Contro la nuova ondata di contagi è fondamentale mandare in guerra l'esercito con le armi giuste: tamponi rapidi disponibili, unità Usca ben rimpinguate come la più serrata delle fanterie, medici di famiglia realmente in grado di assicurare ai pazienti il tampone, come dovrebbe accadere a breve.
Tuttavia già qualcosa scricchiola in questa strategia di difesa contro il virus. Per usare le parole del direttore sanitario dell'Ats di Milano, Vittorio DeMicheli: «Siamo già nella fase in cui i tamponi e il tracciamento dei contagi per isolare i focolai non bastano più. La velocità del virus è raddoppiata rispetto a pochi giorni fa». I punti deboli su cui lavorare sono parecchi, a cominciare dalle figure in prima linea per cercare di frenare i contagi.
LE UNITÀ USCA
Dal 23 marzo le Unità speciali di continuità assistenziale permettono di isolare i pazienti positivi e curarli a casa, senza ricovero. Eppure ancora oggi, in base a quanto denunciano i medici della Fimmg, in una provincia su due non possono essere attivate dal medico di famiglia per verificare un caso sospetto o, peggio ancora, nel 17% dei casi sono squadre composte da un medico solo, senza l'affiancamento di un infermiere.
«Il quadro che emerge è quello di un sistema a luci ed ombre - spiega Paolo Misericordia, responsabile del Centro Studi della Fimmg - Se la visualizzazione del risultato del tampone avviene agevolmente per il medico, quasi sempre da portale elettronico, la sua diretta prescrizione è consentita ancora troppo raramente. Così appare molto difficile riuscire a contrastare con efficacia il riaccendersi di focolai».
I MEDICI DI FAMIGLIA
Tra pochi giorni, anche i medici di famiglia potranno fare il tampone ai propri pazienti. Da un lato è un bene perchè così verranno smaltite più velocemente le attese.

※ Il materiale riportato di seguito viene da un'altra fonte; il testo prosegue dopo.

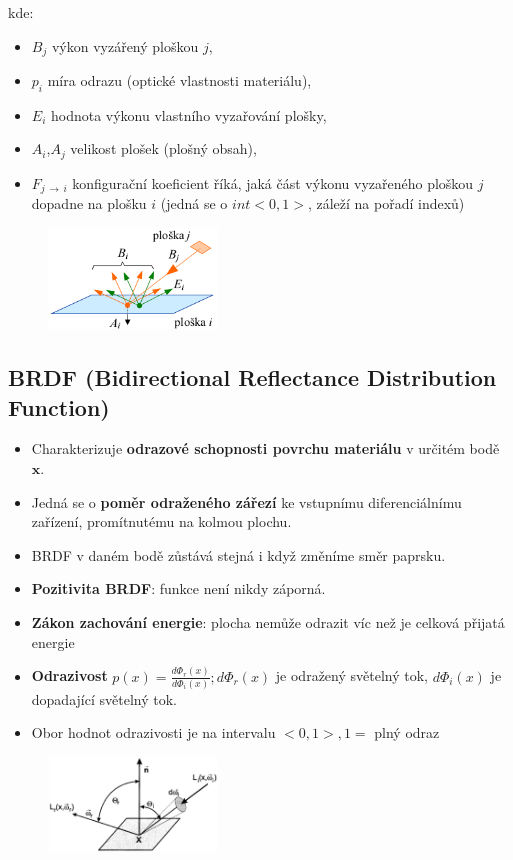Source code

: kde: 
\begin{itemize}
\item[] $B_j$ výkon vyzářený ploškou $j$,
\item[] $p_i$ míra odrazu (optické vlastnosti materiálu),
\item[] $E_i$ hodnota výkonu vlastního vyzařování plošky,
\item[] $A_i$,$A_j$ velikost plošek (plošný obsah),
\item[] $F_{j \,\to\, i}$ konfigurační koeficient říká, jaká část výkonu vyzařeného ploškou $j$ dopadne na plošku $i$ (jedná se o $int <0,1>$, záleží na pořadí indexů)
\end{itemize}
\begin{figure}[H]
\centering
\includegraphics[width=0.4\textwidth]{assets/6_vyzarovaci_metoda}
\end{figure}

\subsection{BRDF (Bidirectional Reflectance Distribution Function)}
\begin{itemize}
	\item Charakterizuje \textbf{odrazové schopnosti povrchu materiálu} v určitém bodě $\mathbf{x}$.
	\item Jedná se o \textbf{poměr odraženého zářezí} ke vstupnímu diferenciálnímu zařízení, promítnutému na kolmou plochu.
	\item BRDF v daném bodě zůstává stejná i když změníme směr paprsku.
	\item \textbf{Pozitivita BRDF}: funkce není nikdy záporná.
	\item \textbf{Zákon zachování energie}: plocha nemůže odrazit víc než je celková přijatá energie
	\item \textbf{Odrazivost} $p(x) = \frac{d\Phi_r(x)}{d\Phi_i(x)}; d\Phi_r(x)$ je odražený světelný tok, $d\Phi_i(x)$ je dopadající světelný tok.
	\item Obor hodnot odrazivosti je na intervalu $<0,1>, 1=$ plný odraz 
\end{itemize}
\begin{figure}[H]
\centering
\includegraphics[width=0.4\textwidth]{assets/6_brdf}
\end{figure}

Però dall'altro si corrono altri pericoli: «Rischiamo di far incrociare i pazienti anziani che vengono in studio per il vaccino anti influenzale con pazienti potenzialmente positivi - spiega Giovanni Leoni, presidente dell'Ordine dei medici di Venezia - Per questo, prima di consentire i tamponi è necessario affiancare i medici con il personale necessario a gestire turni, appuntamenti e percorsi di sicurezza. Mancano segretarie e infermieri. Già ora per le visite ci vuole più tempo, con i tamponi il lavoro raddoppierà».
I PEDIATRI
Stanno aumentando i casi anche tra i bambini. Solo ieri mattini all'ospedale Buzzi di Milano in quattro sono risultati positivi su sei tamponi effettuati, a dimostrazione del fatto che il virus che sta circolando sotto traccia è pronto a far esplodere il numero dei casi. In più ci sono vizi di forma maturati in queste ultime settimane e difficili da estirpare: «I pediatri - spiega Gian Vincenzo Zuccotti, direttore del pronto soccorso pediatrico del Buzzi a Milano - in tanti casi chiedono il tampone prima di visitare i bambini. In realtà dovrebbe essere il contrario: prima li devono visitare e poi, se necessario, richiedere il tampone. Per di più ricordiamoci che non esiste solo il Covid ma i bambini si ammalano anche di altre patologie, quindi le visite vanno fatte». Per arginare la valanga di richieste di appuntamenti e certificati da parte delle famiglie, in Lombardia l'Ats sta per «arruolare» i genitori.
«Insegneremo ai genitori come tracciare la catena dei contagi in caso di positività - spiega Demicheli - per accelerare i tempi e cercare di isolare le persone positive. Al momento i casi a scuola, che restano bassi, sono comunque raddoppiati i una settimana, con una velocità evidente. E 180 studenti positivi ricordiamo che equivale a isolare 3mila persone per 15 giorni».